# Hey Pinky......



## 2COR517 (Oct 23, 2008)

....Pick your poison.


GM IFS or Ford TTB


----------



## got-h2o (Sep 26, 2008)

LMAO


----------



## sweetk30 (Sep 3, 2006)

being a chevy man and 10+ year mechanic i hate to say it but 

ttb 1/2 of it. then swap in a 78-79 dana 44 solid axle and still have coils for the ride. payup


----------



## Pinky Demon (Jan 6, 2010)

TTB, because I can then swap in a Dana 50 out of a 99+ and have a real suspension unlike a GM, which will always be the butt end of sunken front end jokes. 

Thumbs Up

BTW, this could have been a PM.


EDIT: Hey h20, you never answered how many 8611lps you have on GM trucks.


----------



## deere615 (Jun 1, 2007)

IFS, friends break more u-joints than I wear out parts in my front end and none of them snow plow. to each his own though they both work. I prefer GM!


----------



## 2COR517 (Oct 23, 2008)

Pinky Demon;1234278 said:


> TTB, because I can then swap in a Dana 50 out of a 99+ and have a real suspension unlike a GM, which will always be the butt end of sunken front end jokes.
> 
> Thumbs Up
> 
> ...


No extreme mods like axle swaps allowed. You can however use an 18mm wrench to adjust the torsion bars on the Chevy, as it was designed.

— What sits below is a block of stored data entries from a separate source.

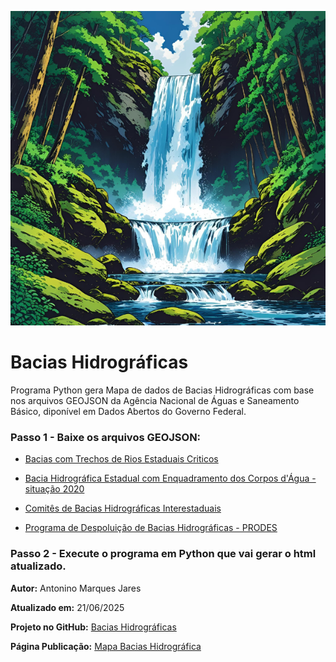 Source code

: ![Cachoeira](Rio.png)

# Bacias Hidrográficas
Programa Python gera Mapa de dados de Bacias Hidrográficas com base nos arquivos GEOJSON da Agência Nacional de Águas e Saneamento Básico, diponível em Dados Abertos do Governo Federal.

### Passo 1 - Baixe os arquivos GEOJSON: 
- [Bacias com Trechos de Rios Estaduais Criticos](https://dados.gov.br/dados/conjuntos-dados/bacias-com-trechos-de-rios-estaduais-criticos)

- [Bacia Hidrográfica Estadual com Enquadramento dos Corpos d'Água - situação 2020](https://dados.gov.br/dados/conjuntos-dados/bacia-hidrografica-estadual-com-enquadramento-dos-corpos-dagua-situacao-2020)
  
- [Comitês de Bacias Hidrográficas Interestaduais](https://dados.gov.br/dados/conjuntos-dados/comites-de-bacias-hidrograficas-interestaduais)
  
- [Programa de Despoluição de Bacias Hidrográficas - PRODES](https://dados.gov.br/dados/conjuntos-dados/programa-de-despoluicao-de-bacias-hidrograficas-prodes8)

### Passo 2 - Execute o programa em Python que vai gerar o html atualizado.

**Autor:** Antonino Marques Jares

**Atualizado em:** 21/06/2025

**Projeto no GitHub:** [Bacias Hidrográficas](https://github.com/Antonino-Marques-Jares/Bacias-Hidrogrficas/tree/main)

**Página Publicação:** [Mapa Bacias Hidrográfica](https://www.areadetrampo.com.br/mapa-de-bacias-hidrograficas/)
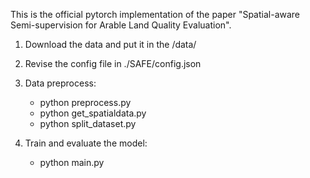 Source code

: This is the official pytorch implementation of the paper "Spatial-aware Semi-supervision for Arable Land Quality Evaluation".


1. Download the data and put it in the /data/

2. Revise the config file in ./SAFE/config.json

3. Data preprocess:
   - python preprocess.py
   - python get_spatialdata.py
   - python split_dataset.py 

4. Train and evaluate the model:
   - python main.py
   



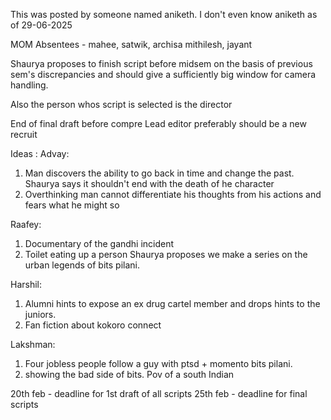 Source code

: This was posted by someone named aniketh. I don't even know aniketh as of 29-06-2025


MOM 
Absentees - mahee,  satwik, archisa  mithilesh, jayant 

Shaurya proposes to finish script before midsem on the basis of previous sem's discrepancies  and should give a sufficiently big window for camera handling. 

Also the person whos script is selected is the director 

End of final draft before compre
Lead editor preferably should be a new recruit

Ideas : 
 Advay:
1) Man discovers the ability to go back in time and change the past.
Shaurya says it shouldn't end with the death of he character
2) Overthinking man cannot differentiate his thoughts from his actions and fears what he might so 

Raafey:
1) Documentary of the gandhi incident
2)  Toilet eating up a person
Shaurya proposes we make a series on the urban legends of bits pilani. 

Harshil:
1) Alumni hints to expose an ex drug cartel member and drops hints to the juniors. 
2) Fan fiction about kokoro connect

Lakshman:
1) Four jobless people follow a guy with ptsd + momento bits pilani. 
2) showing the bad side of bits. Pov of a south Indian 

20th feb - deadline for 1st draft of all scripts
25th feb - deadline for final scripts
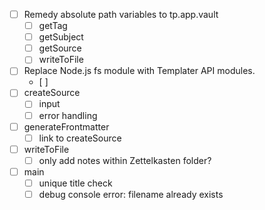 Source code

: - [ ] Remedy absolute path variables to tp.app.vault
	- [ ] getTag
	- [ ] getSubject
	- [ ] getSource
	- [ ] writeToFile
- [ ] Replace Node.js fs module with Templater API modules.
	- [ ] 
- [ ] createSource
	- [ ] input
	- [ ] error handling
- [ ] generateFrontmatter
	- [ ] link to createSource
- [ ] writeToFile
	- [ ] only add notes within Zettelkasten folder?
- [ ] main
	- [ ] unique title check
	- [ ] debug console error: filename already exists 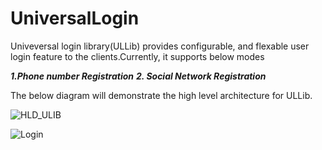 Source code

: # UniversalLogin

Univeversal login library(ULLib) provides configurable, and flexable user login feature to the clients.Currently, it supports below modes

_**1.Phone number Registration**
**2. Social Network Registration**_

The below diagram will demonstrate the high level architecture for ULLib.

![HLD_ULIB](https://user-images.githubusercontent.com/24762399/146479971-bb9e6caa-8135-43e8-b846-4b756b3072b6.png)



![Login](https://user-images.githubusercontent.com/24762399/144814389-30ea9dec-28fa-4bbb-9984-990c69a8af85.png)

PM? Where's the fun in that?


----------



## Pinky Demon (Jan 6, 2010)

deere615;1234292 said:


> IFS, friends break more u-joints than I wear out parts in my front end and none of them snow plow. to each his own though they both work. I prefer GM!


So why are you in a Ford forum?


----------



## Pinky Demon (Jan 6, 2010)

2COR517;1234312 said:


> No extreme mods like axle swaps allowed. You can however use an 18mm wrench to adjust the torsion bars on the Chevy, as it was designed.
> 
> PM? Where's the fun in that?


Neither. Both systems blow.


----------



## deere615 (Jun 1, 2007)

Pinky Demon;1234325 said:


> So why are you in a Ford forum?


Well ya got me there. I never go on a specific forum or look which one I am posting in. I just click new posts and read through them lol


----------



## Pinky Demon (Jan 6, 2010)

Still waiting to hear which trucks get 8611s mounted on them, H20. :waving:


----------



## got-h2o (Sep 26, 2008)

I never saw the question. One on a 2002 GMC 2500 HD gasser. Bars cranked with 285's. Was a little much for it, but in its defense, it's only a 3/4 ton. But no issues or broken parts. It handled it just fine. It was removed to demo a snowdogg 9'6 v. The 8611 went on my Ford and the 9.5 V is still on the GMC.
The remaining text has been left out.